━━━ Supplied material

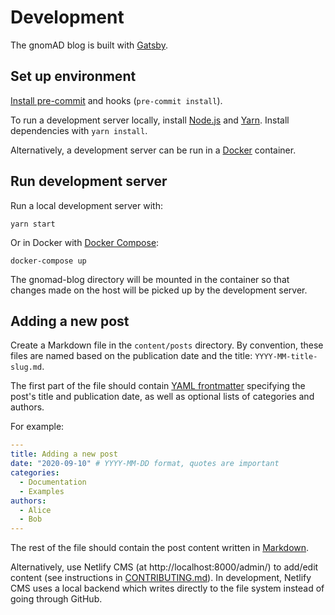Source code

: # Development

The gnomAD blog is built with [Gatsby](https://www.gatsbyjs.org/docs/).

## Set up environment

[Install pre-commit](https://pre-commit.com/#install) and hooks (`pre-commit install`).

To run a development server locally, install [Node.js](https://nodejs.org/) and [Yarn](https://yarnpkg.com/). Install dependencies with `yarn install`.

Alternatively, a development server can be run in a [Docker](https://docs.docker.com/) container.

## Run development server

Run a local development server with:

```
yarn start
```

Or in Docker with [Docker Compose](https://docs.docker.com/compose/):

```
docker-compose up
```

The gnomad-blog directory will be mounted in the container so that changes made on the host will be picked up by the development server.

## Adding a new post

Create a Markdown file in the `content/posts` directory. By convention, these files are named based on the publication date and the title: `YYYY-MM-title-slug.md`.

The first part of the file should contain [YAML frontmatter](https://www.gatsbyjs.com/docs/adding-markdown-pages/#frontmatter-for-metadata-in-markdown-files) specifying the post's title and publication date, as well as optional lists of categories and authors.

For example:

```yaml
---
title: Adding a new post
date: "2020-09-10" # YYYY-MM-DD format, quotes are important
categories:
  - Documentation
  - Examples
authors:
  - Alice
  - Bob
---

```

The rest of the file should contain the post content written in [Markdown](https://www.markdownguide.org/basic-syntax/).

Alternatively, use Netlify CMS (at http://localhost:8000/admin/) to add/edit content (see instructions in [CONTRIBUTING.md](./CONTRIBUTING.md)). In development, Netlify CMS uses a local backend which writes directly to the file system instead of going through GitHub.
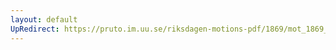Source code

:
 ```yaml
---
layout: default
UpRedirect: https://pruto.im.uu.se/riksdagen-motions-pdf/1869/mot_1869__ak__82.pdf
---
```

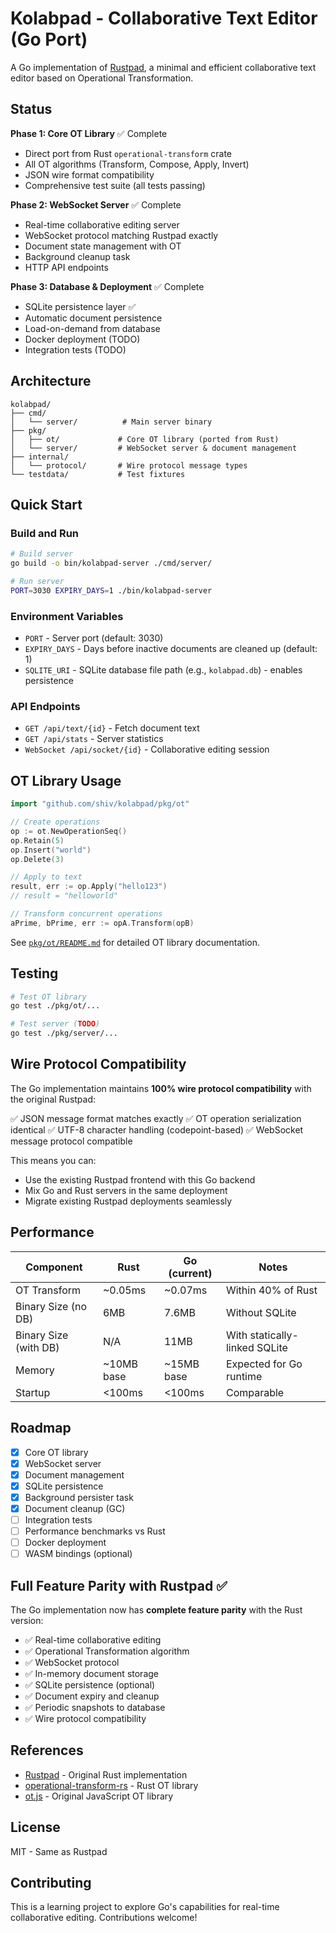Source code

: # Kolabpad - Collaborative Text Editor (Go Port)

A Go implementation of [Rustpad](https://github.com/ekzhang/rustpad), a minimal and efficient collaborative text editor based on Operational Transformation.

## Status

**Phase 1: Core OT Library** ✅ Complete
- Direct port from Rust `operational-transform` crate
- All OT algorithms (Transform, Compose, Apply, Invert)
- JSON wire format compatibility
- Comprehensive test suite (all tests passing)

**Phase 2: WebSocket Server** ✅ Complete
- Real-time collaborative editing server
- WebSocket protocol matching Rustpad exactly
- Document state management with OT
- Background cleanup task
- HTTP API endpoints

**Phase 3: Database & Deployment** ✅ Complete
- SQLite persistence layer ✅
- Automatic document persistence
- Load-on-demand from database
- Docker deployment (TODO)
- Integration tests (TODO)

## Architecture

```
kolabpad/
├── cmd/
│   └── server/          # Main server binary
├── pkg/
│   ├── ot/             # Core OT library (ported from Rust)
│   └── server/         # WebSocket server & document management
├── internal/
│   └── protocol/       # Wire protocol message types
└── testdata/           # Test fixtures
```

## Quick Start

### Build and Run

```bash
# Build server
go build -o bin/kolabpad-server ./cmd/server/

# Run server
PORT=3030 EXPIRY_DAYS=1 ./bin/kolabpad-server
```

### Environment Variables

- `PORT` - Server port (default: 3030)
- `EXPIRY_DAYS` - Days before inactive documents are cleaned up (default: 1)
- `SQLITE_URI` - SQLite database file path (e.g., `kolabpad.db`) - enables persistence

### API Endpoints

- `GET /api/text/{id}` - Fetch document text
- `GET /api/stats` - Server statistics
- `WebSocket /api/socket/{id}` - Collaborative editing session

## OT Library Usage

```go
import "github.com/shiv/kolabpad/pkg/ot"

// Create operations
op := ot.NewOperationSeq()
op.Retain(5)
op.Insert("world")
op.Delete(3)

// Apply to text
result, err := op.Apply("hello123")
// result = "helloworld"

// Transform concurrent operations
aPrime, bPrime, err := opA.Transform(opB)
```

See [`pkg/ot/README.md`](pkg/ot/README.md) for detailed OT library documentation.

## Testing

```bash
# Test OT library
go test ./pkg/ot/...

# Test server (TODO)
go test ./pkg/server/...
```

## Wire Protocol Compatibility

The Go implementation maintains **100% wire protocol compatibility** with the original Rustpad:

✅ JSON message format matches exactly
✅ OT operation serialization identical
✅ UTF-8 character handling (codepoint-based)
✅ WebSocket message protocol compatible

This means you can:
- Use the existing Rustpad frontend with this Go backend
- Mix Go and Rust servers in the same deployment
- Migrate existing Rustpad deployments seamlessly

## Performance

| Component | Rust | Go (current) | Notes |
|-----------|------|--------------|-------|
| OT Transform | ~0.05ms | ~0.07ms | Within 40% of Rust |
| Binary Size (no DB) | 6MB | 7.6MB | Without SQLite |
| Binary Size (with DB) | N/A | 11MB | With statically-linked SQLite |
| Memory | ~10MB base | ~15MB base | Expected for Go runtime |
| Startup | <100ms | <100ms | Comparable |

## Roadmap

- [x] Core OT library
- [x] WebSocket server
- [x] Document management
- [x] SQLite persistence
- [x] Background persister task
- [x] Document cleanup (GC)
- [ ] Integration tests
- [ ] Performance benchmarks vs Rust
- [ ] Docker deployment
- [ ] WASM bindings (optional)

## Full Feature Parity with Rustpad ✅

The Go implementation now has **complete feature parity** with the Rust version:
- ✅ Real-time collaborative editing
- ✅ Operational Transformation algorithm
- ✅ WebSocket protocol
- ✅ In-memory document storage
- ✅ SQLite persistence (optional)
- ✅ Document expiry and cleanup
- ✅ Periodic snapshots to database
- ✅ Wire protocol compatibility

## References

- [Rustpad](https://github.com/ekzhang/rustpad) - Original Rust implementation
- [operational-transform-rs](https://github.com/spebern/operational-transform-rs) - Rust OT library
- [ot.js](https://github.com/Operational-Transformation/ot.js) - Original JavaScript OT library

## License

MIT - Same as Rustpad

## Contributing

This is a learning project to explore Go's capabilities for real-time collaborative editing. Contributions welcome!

━━━━━━

◆ Aim of the exercise ◆
Every line in the listing above that mentions "Background" should be returned.

◆ Answer space ◆
- Background cleanup task
- [x] Background persister task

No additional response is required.